* The problem:
The answer must consist of every line from the data that holds "would".

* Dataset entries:
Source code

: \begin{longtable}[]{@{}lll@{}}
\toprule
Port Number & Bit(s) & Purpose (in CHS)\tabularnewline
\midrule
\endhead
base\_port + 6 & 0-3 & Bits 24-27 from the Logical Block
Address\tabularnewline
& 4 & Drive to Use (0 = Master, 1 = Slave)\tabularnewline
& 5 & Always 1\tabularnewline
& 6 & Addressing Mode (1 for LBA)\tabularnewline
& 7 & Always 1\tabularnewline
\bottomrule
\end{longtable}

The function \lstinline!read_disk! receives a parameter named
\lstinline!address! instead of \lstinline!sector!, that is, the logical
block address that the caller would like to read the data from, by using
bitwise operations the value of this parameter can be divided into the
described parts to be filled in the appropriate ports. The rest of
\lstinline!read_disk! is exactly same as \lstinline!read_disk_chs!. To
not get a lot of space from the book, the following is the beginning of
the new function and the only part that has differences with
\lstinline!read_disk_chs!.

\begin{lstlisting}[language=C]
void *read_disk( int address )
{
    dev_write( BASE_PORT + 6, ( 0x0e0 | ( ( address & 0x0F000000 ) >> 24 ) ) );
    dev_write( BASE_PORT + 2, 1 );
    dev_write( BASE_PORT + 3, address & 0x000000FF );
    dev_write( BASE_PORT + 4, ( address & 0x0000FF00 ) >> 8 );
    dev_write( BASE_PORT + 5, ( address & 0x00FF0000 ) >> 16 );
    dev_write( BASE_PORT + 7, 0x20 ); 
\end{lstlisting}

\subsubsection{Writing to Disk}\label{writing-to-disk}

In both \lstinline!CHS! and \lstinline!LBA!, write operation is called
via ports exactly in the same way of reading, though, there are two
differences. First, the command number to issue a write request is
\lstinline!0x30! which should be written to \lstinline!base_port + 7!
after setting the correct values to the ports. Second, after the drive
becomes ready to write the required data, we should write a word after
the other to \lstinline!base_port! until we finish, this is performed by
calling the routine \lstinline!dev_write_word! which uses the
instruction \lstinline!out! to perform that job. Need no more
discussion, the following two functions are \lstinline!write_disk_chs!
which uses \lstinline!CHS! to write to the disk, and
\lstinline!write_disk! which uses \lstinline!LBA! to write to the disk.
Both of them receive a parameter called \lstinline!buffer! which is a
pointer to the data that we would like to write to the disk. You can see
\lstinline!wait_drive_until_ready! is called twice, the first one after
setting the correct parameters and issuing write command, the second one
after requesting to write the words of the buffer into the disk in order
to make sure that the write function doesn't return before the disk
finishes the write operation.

==

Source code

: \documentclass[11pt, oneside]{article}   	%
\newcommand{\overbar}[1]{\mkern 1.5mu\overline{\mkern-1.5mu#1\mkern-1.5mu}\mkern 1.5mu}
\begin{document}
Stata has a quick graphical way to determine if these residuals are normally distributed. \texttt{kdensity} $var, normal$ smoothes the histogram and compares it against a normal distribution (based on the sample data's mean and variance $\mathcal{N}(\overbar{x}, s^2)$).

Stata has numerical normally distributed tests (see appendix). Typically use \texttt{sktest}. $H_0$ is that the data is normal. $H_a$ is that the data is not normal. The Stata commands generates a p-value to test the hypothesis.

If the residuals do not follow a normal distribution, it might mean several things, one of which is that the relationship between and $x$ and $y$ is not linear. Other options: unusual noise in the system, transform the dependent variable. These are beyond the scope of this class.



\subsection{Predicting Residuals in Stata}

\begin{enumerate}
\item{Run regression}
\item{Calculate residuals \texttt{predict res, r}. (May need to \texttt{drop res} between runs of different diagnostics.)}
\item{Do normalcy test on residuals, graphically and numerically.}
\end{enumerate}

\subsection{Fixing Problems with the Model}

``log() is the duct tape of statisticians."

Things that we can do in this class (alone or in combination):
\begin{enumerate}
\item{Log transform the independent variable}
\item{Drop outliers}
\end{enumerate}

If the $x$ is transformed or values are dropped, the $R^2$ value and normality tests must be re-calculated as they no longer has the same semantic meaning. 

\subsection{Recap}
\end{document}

* Exercise answer:
block address that the caller would like to read the data from, by using
pointer to the data that we would like to write to the disk. You can see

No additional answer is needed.